Press Release

DBRS: Rabobank Reports Solid 1H15 with Lower Impairments and Continued Cost Control

Banking Organizations
August 21, 2015

Summary:
• Continued cost control supports improved underlying earnings
• Impairment charges down significantly year-on-year (YoY), reflecting improvements in Dutch economy, with bad debt costs of 16 basis points (bps) in 1H15 below the long-term average.
• Asset quality remains stable, with a non-performing loan (NPL) ratio of 4.8% at end-1H15.
• DBRS rates Rabobank Nederland at AA (high) – Under Review with Negative Implications for Long-Term Deposits and Senior Debt.

DBRS Ratings Limited (DBRS) views Rabobank Group’s (Rabobank or the Bank) 1H15 results as solid.

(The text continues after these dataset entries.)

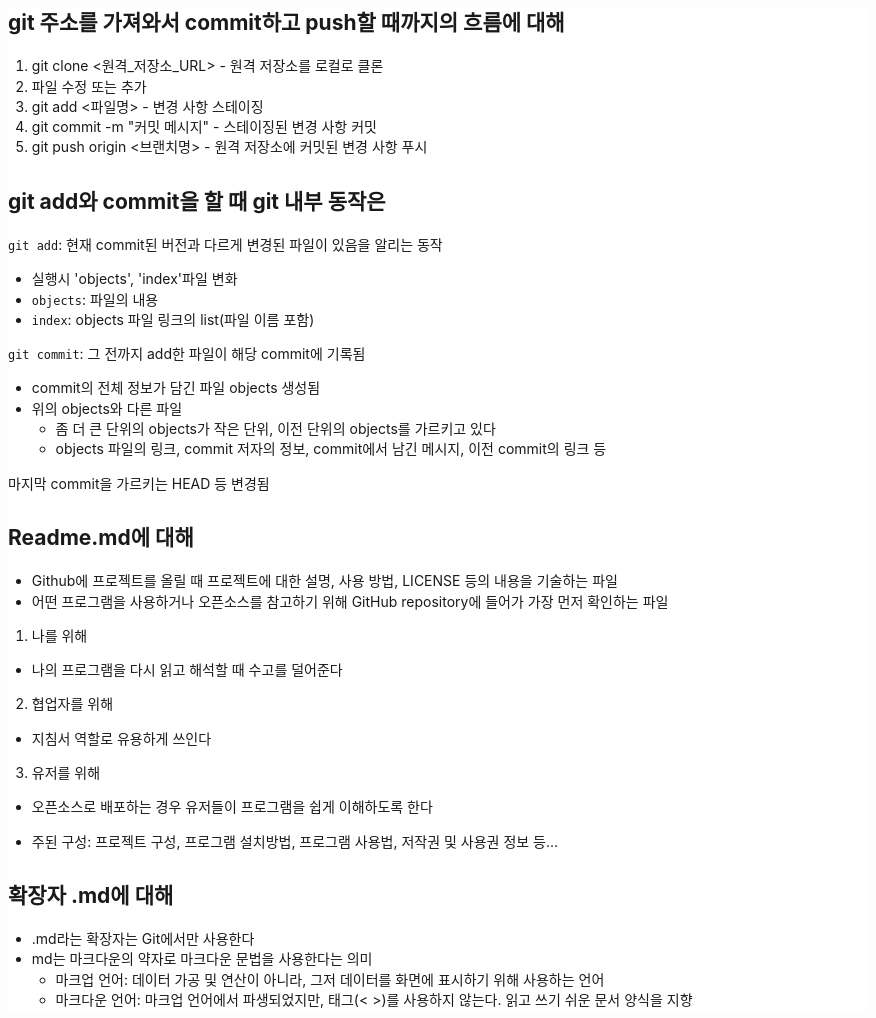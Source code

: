 ## git 주소를 가져와서 commit하고 push할 때까지의 흐름에 대해

1. git clone <원격_저장소_URL> - 원격 저장소를 로컬로 클론
2. 파일 수정 또는 추가
3. git add <파일명> - 변경 사항 스테이징
4. git commit -m "커밋 메시지" - 스테이징된 변경 사항 커밋
5. git push origin <브랜치명> - 원격 저장소에 커밋된 변경 사항 푸시


## git add와 commit을 할 때 git 내부 동작은

`git add`: 현재 commit된 버전과 다르게 변경된 파일이 있음을 알리는 동작
- 실행시 'objects', 'index'파일 변화
- `objects`: 파일의 내용
- `index`: objects 파일 링크의 list(파일 이름 포함)

`git commit`: 그 전까지 add한 파일이 해당 commit에 기록됨
- commit의 전체 정보가 담긴 파일 objects 생성됨
- 위의 objects와 다른 파일
    - 좀 더 큰 단위의 objects가 작은 단위, 이전 단위의 objects를 가르키고 있다
    - objects 파일의 링크, commit 저자의 정보, commit에서 남긴 메시지, 이전 commit의 링크 등

마지막 commit을 가르키는 HEAD 등 변경됨

## Readme.md에 대해

- Github에 프로젝트를 올릴 때 프로젝트에 대한 설명, 사용 방법, LICENSE 등의 내용을 기술하는 파일
- 어떤 프로그램을 사용하거나 오픈소스를 참고하기 위해 GitHub repository에 들어가 가장 먼저 확인하는 파일

1. 나를 위해
- 나의 프로그램을 다시 읽고 해석할 때 수고를 덜어준다
2. 협업자를 위해
- 지침서 역할로 유용하게 쓰인다
3. 유저를 위해
- 오픈소스로 배포하는 경우 유저들이 프로그램을 쉽게 이해하도록 한다

- 주된 구성: 프로젝트 구성, 프로그램 설치방법, 프로그램 사용법, 저작권 및 사용권 정보 등...

## 확장자 .md에 대해

- .md라는 확장자는 Git에서만 사용한다
- md는 마크다운의 약자로 마크다운 문법을 사용한다는 의미
    - 마크업 언어: 데이터 가공 및 연산이 아니라, 그저 데이터를 화면에 표시하기 위해 사용하는 언어
    - 마크다운 언어: 마크업 언어에서 파생되었지만, 태그(< >)를 사용하지 않는다. 읽고 쓰기 쉬운 문서 양식을 지향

On an underlying, DBRS adjusted basis (including the payment on capital securities), the Bank reported income before provisions and taxes (IBPT) of EUR 1.9 billion, an increase of 4% YoY, as a result of continued progress on lowering the cost base. Operating expenses were down 3% YoY, to EUR 3.8 billion, despite upward pressure from currency effects, following further reductions in the number of employees and reduced overhead costs. This helped to offset a marginal decrease in total income, driven principally by a goodwill impairment of EUR 600 million for Rabobank National Association (RNA), Rabobank’s California-based retail operations.

Statutory net profit for the period was EUR 1.5 billion, up 41% YoY, driven in part by a 70% YoY decrease in impairment charges, to EUR 356 million, as growth in the Dutch economy contributed to a EUR 6 million net write-back of provisions in Domestic Retail Banking (vs. a EUR 578 million charge in 1H14). Despite the improvements in the Domestic Retail Banking business, DBRS notes that the consequences of the longer-term problems in sectors such as commercial real estate and greenhouse horticulture will need to be taken into account in 2H15.

Total NPLs decreased slightly in 1H15, compared to end-2014, as a 7% decrease in domestic retail banking NPLs offset increases in the wholesale banking and international retail banking, leasing and real estate portfolios. As a result, the Bank’s NPL ratio totalled 4.8% at end-1H15, down 10 bps from end-2014. The Bank’s domestic commercial real estate (CRE) portfolio, which experienced a 4.4% increase in NPLs in 1H15, remains highly impaired, with an NPL ratio of 24% at end-1H15. DBRS does, however, note that domestic CRE impairment charges were down 92% in 1H15, at EUR 44 million.

DBRS notes that in 1H15 the Bank integrated FGH Bank, which is engaged in CRE lending, into Rabobank Nederland, as it continues to make its transition to a new governance model by December 2015. This new governance model is envisaged to result in all of the 108 local Rabobanks, along with the centralised organisation, operating as part of one cooperative, with one banking license and one set of financial statements.

The Bank’s capital position remains solid. At end-1H15, the fully loaded common equity tier 1 (CET1) ratio was 11.8%, and the fully-loaded leverage ratio was 3.9%. On a transitional basis, the CET1 ratio was 13.2%, down 40 bps from end-2014, reflecting the gradual impact of the CRR adjustments on CET1 capital in 1H15, in combination with an increase in risk weighted assets (RWAs). DBRS also notes that the Bank’s bail-in buffer increased 6% in 1H15, to EUR 54.5 billion, and corresponded to 25.1% of RWAs. The increase principally reflected the issuance of Additional Tier 1 (AT1) in 1H15, and retained earnings.

DBRS rates Rabobank Nederland at AA (high) – Under Review with Negative Implications (URN) for Long-Term Deposits and Senior Debt. The URN reflects DBRS’s view that recent developments in European regulation and legislation, including the Bank Recovery & Resolution Directive (BRRD), means that there is less certainty about the likelihood of timely systemic support for systemically important banks (SIBs). Currently DBRS’s support assessment for Rabobank is SA-2, which results in a one-notch uplift from Rabobank’s IA of AA to the final rating of AA (high).

Notes:
All figures are in Euros (EUR) unless otherwise noted.